▸ **Your assignment**: Could you set down all of the data again, exactly as it stands?

[Dataset excerpts]
=-=-=-=-=
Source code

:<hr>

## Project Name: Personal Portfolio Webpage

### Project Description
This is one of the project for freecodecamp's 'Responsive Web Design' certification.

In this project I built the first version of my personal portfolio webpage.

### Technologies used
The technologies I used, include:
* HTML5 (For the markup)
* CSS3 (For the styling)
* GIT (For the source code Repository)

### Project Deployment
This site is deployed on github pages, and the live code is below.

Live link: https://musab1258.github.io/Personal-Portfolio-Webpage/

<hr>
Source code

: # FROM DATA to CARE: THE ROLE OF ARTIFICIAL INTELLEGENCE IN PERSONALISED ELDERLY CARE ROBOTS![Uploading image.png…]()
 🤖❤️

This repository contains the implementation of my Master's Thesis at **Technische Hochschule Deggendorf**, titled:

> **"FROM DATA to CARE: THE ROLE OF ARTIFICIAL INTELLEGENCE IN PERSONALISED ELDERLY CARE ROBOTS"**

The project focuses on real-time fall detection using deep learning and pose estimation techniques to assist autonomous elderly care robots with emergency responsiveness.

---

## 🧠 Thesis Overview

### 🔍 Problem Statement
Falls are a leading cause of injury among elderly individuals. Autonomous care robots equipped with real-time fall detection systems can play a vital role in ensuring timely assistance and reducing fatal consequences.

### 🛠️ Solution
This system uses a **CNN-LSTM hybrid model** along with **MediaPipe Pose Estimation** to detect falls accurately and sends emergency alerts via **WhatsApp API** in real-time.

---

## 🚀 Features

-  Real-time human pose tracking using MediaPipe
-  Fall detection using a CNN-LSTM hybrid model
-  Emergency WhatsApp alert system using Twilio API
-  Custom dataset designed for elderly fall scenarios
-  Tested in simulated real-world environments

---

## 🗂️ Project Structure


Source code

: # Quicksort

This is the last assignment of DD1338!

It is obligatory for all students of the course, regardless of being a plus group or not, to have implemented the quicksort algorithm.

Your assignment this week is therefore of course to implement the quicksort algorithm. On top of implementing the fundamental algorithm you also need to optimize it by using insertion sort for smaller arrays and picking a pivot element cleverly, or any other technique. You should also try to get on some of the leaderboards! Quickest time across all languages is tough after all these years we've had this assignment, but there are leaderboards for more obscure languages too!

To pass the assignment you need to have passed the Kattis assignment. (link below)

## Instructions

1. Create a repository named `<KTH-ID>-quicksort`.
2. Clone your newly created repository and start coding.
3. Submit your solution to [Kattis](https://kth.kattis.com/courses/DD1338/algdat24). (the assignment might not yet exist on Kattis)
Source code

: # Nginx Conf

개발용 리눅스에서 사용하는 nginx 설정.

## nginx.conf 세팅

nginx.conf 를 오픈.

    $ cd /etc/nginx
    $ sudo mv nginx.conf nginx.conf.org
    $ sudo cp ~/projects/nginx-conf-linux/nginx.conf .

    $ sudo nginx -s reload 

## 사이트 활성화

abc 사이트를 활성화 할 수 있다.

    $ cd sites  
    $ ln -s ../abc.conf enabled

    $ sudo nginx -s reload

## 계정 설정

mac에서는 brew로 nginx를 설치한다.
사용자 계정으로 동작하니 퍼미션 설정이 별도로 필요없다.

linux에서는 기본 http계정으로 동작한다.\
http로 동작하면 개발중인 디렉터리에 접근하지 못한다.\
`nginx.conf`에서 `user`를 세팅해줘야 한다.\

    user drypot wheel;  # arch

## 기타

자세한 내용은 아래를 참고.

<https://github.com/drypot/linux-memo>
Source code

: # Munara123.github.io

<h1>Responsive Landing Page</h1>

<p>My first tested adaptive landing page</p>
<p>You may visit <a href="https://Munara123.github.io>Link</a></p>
=-=-=-=-=
▸ **Result**:
Source code

:<hr>

## Project Name: Personal Portfolio Webpage

### Project Description
This is one of the project for freecodecamp's 'Responsive Web Design' certification.

In this project I built the first version of my personal portfolio webpage.

### Technologies used
The technologies I used, include:
* HTML5 (For the markup)
* CSS3 (For the styling)
* GIT (For the source code Repository)

### Project Deployment
This site is deployed on github pages, and the live code is below.

Live link: https://musab1258.github.io/Personal-Portfolio-Webpage/

<hr>
Source code

: # FROM DATA to CARE: THE ROLE OF ARTIFICIAL INTELLEGENCE IN PERSONALISED ELDERLY CARE ROBOTS![Uploading image.png…]()
 🤖❤️

This repository contains the implementation of my Master's Thesis at **Technische Hochschule Deggendorf**, titled:

> **"FROM DATA to CARE: THE ROLE OF ARTIFICIAL INTELLEGENCE IN PERSONALISED ELDERLY CARE ROBOTS"**

The project focuses on real-time fall detection using deep learning and pose estimation techniques to assist autonomous elderly care robots with emergency responsiveness.

---

## 🧠 Thesis Overview

### 🔍 Problem Statement
Falls are a leading cause of injury among elderly individuals. Autonomous care robots equipped with real-time fall detection systems can play a vital role in ensuring timely assistance and reducing fatal consequences.

### 🛠️ Solution
This system uses a **CNN-LSTM hybrid model** along with **MediaPipe Pose Estimation** to detect falls accurately and sends emergency alerts via **WhatsApp API** in real-time.

---

## 🚀 Features

-  Real-time human pose tracking using MediaPipe
-  Fall detection using a CNN-LSTM hybrid model
-  Emergency WhatsApp alert system using Twilio API
-  Custom dataset designed for elderly fall scenarios
-  Tested in simulated real-world environments

---

## 🗂️ Project Structure


Source code

: # Quicksort

This is the last assignment of DD1338!

It is obligatory for all students of the course, regardless of being a plus group or not, to have implemented the quicksort algorithm.

Your assignment this week is therefore of course to implement the quicksort algorithm. On top of implementing the fundamental algorithm you also need to optimize it by using insertion sort for smaller arrays and picking a pivot element cleverly, or any other technique. You should also try to get on some of the leaderboards! Quickest time across all languages is tough after all these years we've had this assignment, but there are leaderboards for more obscure languages too!

To pass the assignment you need to have passed the Kattis assignment. (link below)

## Instructions

1. Create a repository named `<KTH-ID>-quicksort`.
2. Clone your newly created repository and start coding.
3. Submit your solution to [Kattis](https://kth.kattis.com/courses/DD1338/algdat24). (the assignment might not yet exist on Kattis)
Source code

: # Nginx Conf

개발용 리눅스에서 사용하는 nginx 설정.

## nginx.conf 세팅

nginx.conf 를 오픈.

    $ cd /etc/nginx
    $ sudo mv nginx.conf nginx.conf.org
    $ sudo cp ~/projects/nginx-conf-linux/nginx.conf .

    $ sudo nginx -s reload 

## 사이트 활성화

abc 사이트를 활성화 할 수 있다.

    $ cd sites  
    $ ln -s ../abc.conf enabled

    $ sudo nginx -s reload

## 계정 설정

mac에서는 brew로 nginx를 설치한다.
사용자 계정으로 동작하니 퍼미션 설정이 별도로 필요없다.

linux에서는 기본 http계정으로 동작한다.\
http로 동작하면 개발중인 디렉터리에 접근하지 못한다.\
`nginx.conf`에서 `user`를 세팅해줘야 한다.\

    user drypot wheel;  # arch

## 기타

자세한 내용은 아래를 참고.

<https://github.com/drypot/linux-memo>
Source code

: # Munara123.github.io

<h1>Responsive Landing Page</h1>

<p>My first tested adaptive landing page</p>
<p>You may visit <a href="https://Munara123.github.io>Link</a></p>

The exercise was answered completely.